How could anyone living in the modern era possibly be as diversely brilliant as Steve Martin? In an age of increasing specialization—one doctor who does hands, another who does wrists, another on forearms—and, I should also note, vastly more mediocrity everywhere than I seem to remember from my childhood—how does one man excel at so many different things? It would seem impossible.
A brief catalog of his genius: legendary stand-up comedy; absolutely charming acting; writing for both stage and screen with wit and intelligence; a track record of lovely little novels, finely-observed comic essays, and humorous experimental non-fiction, as well as one terrific autobiography and a series of children’s books; expert wailing on the banjo; and a critically-acclaimed art collection.

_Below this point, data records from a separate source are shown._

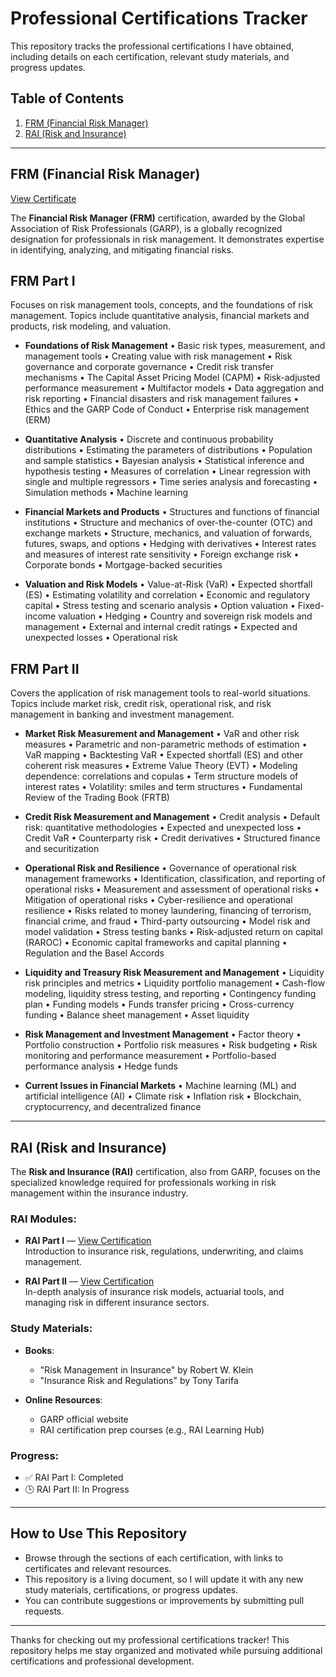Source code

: # Professional Certifications Tracker
This repository tracks the professional certifications I have obtained, including details on each certification, relevant study materials, and progress updates.

## Table of Contents
1. [FRM (Financial Risk Manager)](#frm-financial-risk-manager)
2. [RAI (Risk and Insurance)](#rai-risk-and-insurance)

---

## FRM (Financial Risk Manager)
[View Certificate](https://garp.my.site.com/DigitalBadgeFRM?id=0031W00002gKKADQA4)

The **Financial Risk Manager (FRM)** certification, awarded by the Global Association of Risk Professionals (GARP), is a globally recognized designation for professionals in risk management. It demonstrates expertise in identifying, analyzing, and mitigating financial risks.

## FRM Part I
Focuses on risk management tools, concepts, and the foundations of risk management. Topics include quantitative analysis, financial markets and products, risk modeling, and valuation.
- **Foundations of Risk Management**
  • Basic risk types, measurement, and management tools
  • Creating value with risk management
  • Risk governance and corporate governance
  • Credit risk transfer mechanisms
  • The Capital Asset Pricing Model (CAPM)
  • Risk-adjusted performance measurement
  • Multifactor models
  • Data aggregation and risk reporting
  • Financial disasters and risk management failures
  • Ethics and the GARP Code of Conduct
  • Enterprise risk management (ERM)

- **Quantitative Analysis**
  • Discrete and continuous probability distributions
  • Estimating the parameters of distributions
  • Population and sample statistics
  • Bayesian analysis
  • Statistical inference and hypothesis testing
  • Measures of correlation
  • Linear regression with single and multiple regressors
  • Time series analysis and forecasting
  • Simulation methods
  • Machine learning

- **Financial Markets and Products**
  • Structures and functions of financial institutions
  • Structure and mechanics of over-the-counter (OTC) and exchange markets
  • Structure, mechanics, and valuation of forwards, futures, swaps, and options
  • Hedging with derivatives
  • Interest rates and measures of interest rate sensitivity
  • Foreign exchange risk
  • Corporate bonds
  • Mortgage-backed securities

- **Valuation and Risk Models**
  • Value-at-Risk (VaR)
  • Expected shortfall (ES)
  • Estimating volatility and correlation
  • Economic and regulatory capital
  • Stress testing and scenario analysis
  • Option valuation
  • Fixed-income valuation
  • Hedging
  • Country and sovereign risk models and management
  • External and internal credit ratings
  • Expected and unexpected losses
  • Operational risk

## FRM Part II  
Covers the application of risk management tools to real-world situations. Topics include market risk, credit risk, operational risk, and risk management in banking and investment management.

- **Market Risk Measurement and Management**
  • VaR and other risk measures
  • Parametric and non-parametric methods of estimation
  • VaR mapping
  • Backtesting VaR
  • Expected shortfall (ES) and other coherent risk measures
  • Extreme Value Theory (EVT)
  • Modeling dependence: correlations and copulas
  • Term structure models of interest rates
  • Volatility: smiles and term structures
  • Fundamental Review of the Trading Book (FRTB)

- **Credit Risk Measurement and Management**
  • Credit analysis
  • Default risk: quantitative methodologies
  • Expected and unexpected loss
  • Credit VaR
  • Counterparty risk
  • Credit derivatives
  • Structured finance and securitization

- **Operational Risk and Resilience**
  • Governance of operational risk management frameworks
  • Identification, classification, and reporting of operational risks
  • Measurement and assessment of operational risks
  • Mitigation of operational risks
  • Cyber-resilience and operational resilience
  • Risks related to money laundering, financing of terrorism, financial crime, and fraud
  • Third-party outsourcing
  • Model risk and model validation
  • Stress testing banks
  • Risk-adjusted return on capital (RAROC)
  • Economic capital frameworks and capital planning
  • Regulation and the Basel Accords

- **Liquidity and Treasury Risk Measurement and Management**
  • Liquidity risk principles and metrics
  • Liquidity portfolio management
  • Cash-flow modeling, liquidity stress testing, and reporting
  • Contingency funding plan
  • Funding models
  • Funds transfer pricing
  • Cross-currency funding
  • Balance sheet management
  • Asset liquidity

- **Risk Management and Investment Management**
  • Factor theory
  • Portfolio construction
  • Portfolio risk measures
  • Risk budgeting
  • Risk monitoring and performance measurement
  • Portfolio-based performance analysis
  • Hedge funds

- **Current Issues in Financial Markets**
  • Machine learning (ML) and artificial intelligence (AI)
  • Climate risk
  • Inflation risk
  • Blockchain, cryptocurrency, and decentralized finance

---

## RAI (Risk and Insurance)

The **Risk and Insurance (RAI)** certification, also from GARP, focuses on the specialized knowledge required for professionals working in risk management within the insurance industry.

### RAI Modules:
- **RAI Part I** — [View Certification](#)  
  Introduction to insurance risk, regulations, underwriting, and claims management.

- **RAI Part II** — [View Certification](#)  
  In-depth analysis of insurance risk models, actuarial tools, and managing risk in different insurance sectors.

### Study Materials:
- **Books**:  
  - "Risk Management in Insurance" by Robert W. Klein
  - "Insurance Risk and Regulations" by Tony Tarifa

- **Online Resources**:  
  - GARP official website
  - RAI certification prep courses (e.g., RAI Learning Hub)

### Progress:
- ✅ RAI Part I: Completed
- 🕒 RAI Part II: In Progress

---

## How to Use This Repository

- Browse through the sections of each certification, with links to certificates and relevant resources.
- This repository is a living document, so I will update it with any new study materials, certifications, or progress updates.
- You can contribute suggestions or improvements by submitting pull requests.

---

Thanks for checking out my professional certifications tracker! This repository helps me stay organized and motivated while pursuing additional certifications and professional development.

I believe I’ve even seen him dance with more than modest skill, too. If you happen to follow him on Twitter, furthermore, you’ve seen how well he’s taken to that form, too. He could probably also sculpt and build websites and whittle, too.
If I didn’t love him, the old saying goes, I’d hate him. But I do love him. He has been part of my life for as long as he’s been part of the national consciousness. I still own his seminal LPs—Let’s Get Small and Comedy Is Not Pretty. I have just finished reading his newest novel, An Object of Beauty. I expect to go on consuming whatever art he creates for as long as he continues to create it.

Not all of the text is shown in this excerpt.